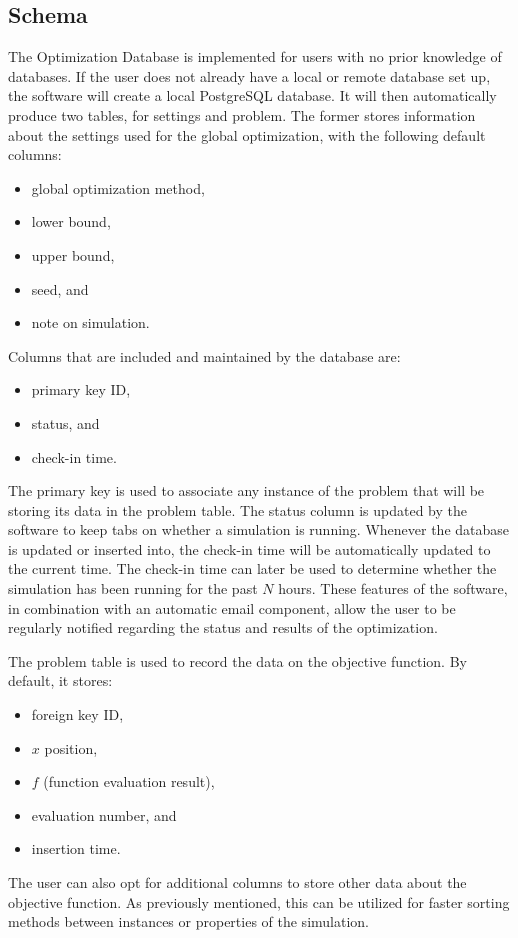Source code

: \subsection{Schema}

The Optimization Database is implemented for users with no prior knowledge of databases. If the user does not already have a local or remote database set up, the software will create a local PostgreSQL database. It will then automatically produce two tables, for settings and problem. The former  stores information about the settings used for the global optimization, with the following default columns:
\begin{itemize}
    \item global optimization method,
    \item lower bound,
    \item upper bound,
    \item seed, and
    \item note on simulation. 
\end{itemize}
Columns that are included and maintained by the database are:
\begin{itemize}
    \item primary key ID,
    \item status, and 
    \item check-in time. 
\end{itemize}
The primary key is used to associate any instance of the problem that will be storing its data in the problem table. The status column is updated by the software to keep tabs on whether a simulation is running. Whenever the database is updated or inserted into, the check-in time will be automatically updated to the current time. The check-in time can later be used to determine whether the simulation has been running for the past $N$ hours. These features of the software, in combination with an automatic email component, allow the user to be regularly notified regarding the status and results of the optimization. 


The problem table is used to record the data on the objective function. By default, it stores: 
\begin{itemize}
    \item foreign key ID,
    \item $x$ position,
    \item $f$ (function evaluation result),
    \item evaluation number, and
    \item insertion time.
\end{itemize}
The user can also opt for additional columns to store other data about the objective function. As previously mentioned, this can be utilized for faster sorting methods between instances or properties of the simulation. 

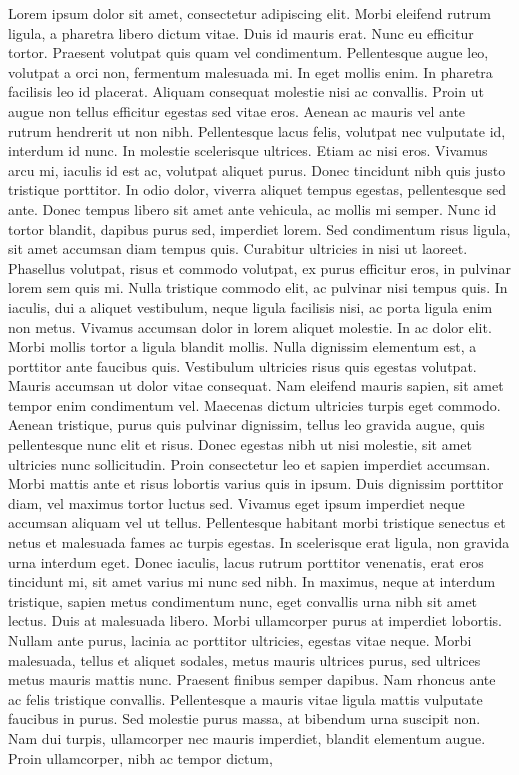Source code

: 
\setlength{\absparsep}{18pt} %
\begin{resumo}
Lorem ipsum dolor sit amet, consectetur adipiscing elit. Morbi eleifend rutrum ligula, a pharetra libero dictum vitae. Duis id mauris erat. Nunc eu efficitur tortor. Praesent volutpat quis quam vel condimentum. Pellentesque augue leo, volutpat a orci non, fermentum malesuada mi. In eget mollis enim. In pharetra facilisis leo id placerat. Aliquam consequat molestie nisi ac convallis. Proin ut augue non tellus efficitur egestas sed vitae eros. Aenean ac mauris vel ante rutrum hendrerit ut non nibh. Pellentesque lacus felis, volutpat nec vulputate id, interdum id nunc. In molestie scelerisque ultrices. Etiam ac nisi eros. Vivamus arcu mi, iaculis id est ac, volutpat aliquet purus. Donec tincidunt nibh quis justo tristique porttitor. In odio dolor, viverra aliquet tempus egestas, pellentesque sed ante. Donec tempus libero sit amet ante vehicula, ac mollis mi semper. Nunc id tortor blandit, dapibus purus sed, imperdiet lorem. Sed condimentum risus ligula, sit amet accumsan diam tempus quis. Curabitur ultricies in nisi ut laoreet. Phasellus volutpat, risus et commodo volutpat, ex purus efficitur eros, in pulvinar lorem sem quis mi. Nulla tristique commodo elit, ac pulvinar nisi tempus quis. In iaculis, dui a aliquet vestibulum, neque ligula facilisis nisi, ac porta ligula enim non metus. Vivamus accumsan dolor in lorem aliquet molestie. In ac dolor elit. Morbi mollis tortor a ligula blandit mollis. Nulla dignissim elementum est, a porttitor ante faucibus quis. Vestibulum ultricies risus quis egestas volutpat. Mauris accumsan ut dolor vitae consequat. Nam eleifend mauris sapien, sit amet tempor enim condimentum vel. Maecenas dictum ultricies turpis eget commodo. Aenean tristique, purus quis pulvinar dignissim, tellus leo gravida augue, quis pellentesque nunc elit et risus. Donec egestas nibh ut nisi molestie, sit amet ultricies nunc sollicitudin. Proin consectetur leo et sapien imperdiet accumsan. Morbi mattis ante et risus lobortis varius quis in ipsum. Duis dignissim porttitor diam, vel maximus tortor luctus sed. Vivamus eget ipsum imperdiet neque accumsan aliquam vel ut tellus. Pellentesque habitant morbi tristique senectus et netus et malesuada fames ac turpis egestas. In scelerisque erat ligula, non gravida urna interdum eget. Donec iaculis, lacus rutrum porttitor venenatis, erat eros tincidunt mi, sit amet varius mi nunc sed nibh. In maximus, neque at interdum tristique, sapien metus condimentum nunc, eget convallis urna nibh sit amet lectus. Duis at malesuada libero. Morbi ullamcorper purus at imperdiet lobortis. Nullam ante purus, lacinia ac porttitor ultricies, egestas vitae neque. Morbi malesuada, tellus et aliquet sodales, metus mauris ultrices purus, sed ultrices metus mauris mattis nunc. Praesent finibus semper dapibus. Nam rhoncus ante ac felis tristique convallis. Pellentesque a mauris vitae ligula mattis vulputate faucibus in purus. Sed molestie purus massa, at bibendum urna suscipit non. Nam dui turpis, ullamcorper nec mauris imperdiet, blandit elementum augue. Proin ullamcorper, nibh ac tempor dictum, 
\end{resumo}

•••

PROBLEM TO WORK ON:
Repeat each record exactly, with the pictures left out.

EXERCISE RESULT:
Source code

: \subsection{Schema}

The Optimization Database is implemented for users with no prior knowledge of databases. If the user does not already have a local or remote database set up, the software will create a local PostgreSQL database. It will then automatically produce two tables, for settings and problem. The former  stores information about the settings used for the global optimization, with the following default columns:
\begin{itemize}
    \item global optimization method,
    \item lower bound,
    \item upper bound,
    \item seed, and
    \item note on simulation. 
\end{itemize}
Columns that are included and maintained by the database are:
\begin{itemize}
    \item primary key ID,
    \item status, and 
    \item check-in time. 
\end{itemize}
The primary key is used to associate any instance of the problem that will be storing its data in the problem table. The status column is updated by the software to keep tabs on whether a simulation is running. Whenever the database is updated or inserted into, the check-in time will be automatically updated to the current time. The check-in time can later be used to determine whether the simulation has been running for the past $N$ hours. These features of the software, in combination with an automatic email component, allow the user to be regularly notified regarding the status and results of the optimization. 


The problem table is used to record the data on the objective function. By default, it stores: 
\begin{itemize}
    \item foreign key ID,
    \item $x$ position,
    \item $f$ (function evaluation result),
    \item evaluation number, and
    \item insertion time.
\end{itemize}
The user can also opt for additional columns to store other data about the objective function. As previously mentioned, this can be utilized for faster sorting methods between instances or properties of the simulation. 

Source code

: 
\setlength{\absparsep}{18pt} %
\begin{resumo}
Lorem ipsum dolor sit amet, consectetur adipiscing elit. Morbi eleifend rutrum ligula, a pharetra libero dictum vitae. Duis id mauris erat. Nunc eu efficitur tortor. Praesent volutpat quis quam vel condimentum. Pellentesque augue leo, volutpat a orci non, fermentum malesuada mi. In eget mollis enim. In pharetra facilisis leo id placerat. Aliquam consequat molestie nisi ac convallis. Proin ut augue non tellus efficitur egestas sed vitae eros. Aenean ac mauris vel ante rutrum hendrerit ut non nibh. Pellentesque lacus felis, volutpat nec vulputate id, interdum id nunc. In molestie scelerisque ultrices. Etiam ac nisi eros. Vivamus arcu mi, iaculis id est ac, volutpat aliquet purus. Donec tincidunt nibh quis justo tristique porttitor. In odio dolor, viverra aliquet tempus egestas, pellentesque sed ante. Donec tempus libero sit amet ante vehicula, ac mollis mi semper. Nunc id tortor blandit, dapibus purus sed, imperdiet lorem. Sed condimentum risus ligula, sit amet accumsan diam tempus quis. Curabitur ultricies in nisi ut laoreet. Phasellus volutpat, risus et commodo volutpat, ex purus efficitur eros, in pulvinar lorem sem quis mi. Nulla tristique commodo elit, ac pulvinar nisi tempus quis. In iaculis, dui a aliquet vestibulum, neque ligula facilisis nisi, ac porta ligula enim non metus. Vivamus accumsan dolor in lorem aliquet molestie. In ac dolor elit. Morbi mollis tortor a ligula blandit mollis. Nulla dignissim elementum est, a porttitor ante faucibus quis. Vestibulum ultricies risus quis egestas volutpat. Mauris accumsan ut dolor vitae consequat. Nam eleifend mauris sapien, sit amet tempor enim condimentum vel. Maecenas dictum ultricies turpis eget commodo. Aenean tristique, purus quis pulvinar dignissim, tellus leo gravida augue, quis pellentesque nunc elit et risus. Donec egestas nibh ut nisi molestie, sit amet ultricies nunc sollicitudin. Proin consectetur leo et sapien imperdiet accumsan. Morbi mattis ante et risus lobortis varius quis in ipsum. Duis dignissim porttitor diam, vel maximus tortor luctus sed. Vivamus eget ipsum imperdiet neque accumsan aliquam vel ut tellus. Pellentesque habitant morbi tristique senectus et netus et malesuada fames ac turpis egestas. In scelerisque erat ligula, non gravida urna interdum eget. Donec iaculis, lacus rutrum porttitor venenatis, erat eros tincidunt mi, sit amet varius mi nunc sed nibh. In maximus, neque at interdum tristique, sapien metus condimentum nunc, eget convallis urna nibh sit amet lectus. Duis at malesuada libero. Morbi ullamcorper purus at imperdiet lobortis. Nullam ante purus, lacinia ac porttitor ultricies, egestas vitae neque. Morbi malesuada, tellus et aliquet sodales, metus mauris ultrices purus, sed ultrices metus mauris mattis nunc. Praesent finibus semper dapibus. Nam rhoncus ante ac felis tristique convallis. Pellentesque a mauris vitae ligula mattis vulputate faucibus in purus. Sed molestie purus massa, at bibendum urna suscipit non. Nam dui turpis, ullamcorper nec mauris imperdiet, blandit elementum augue. Proin ullamcorper, nibh ac tempor dictum, 
\end{resumo}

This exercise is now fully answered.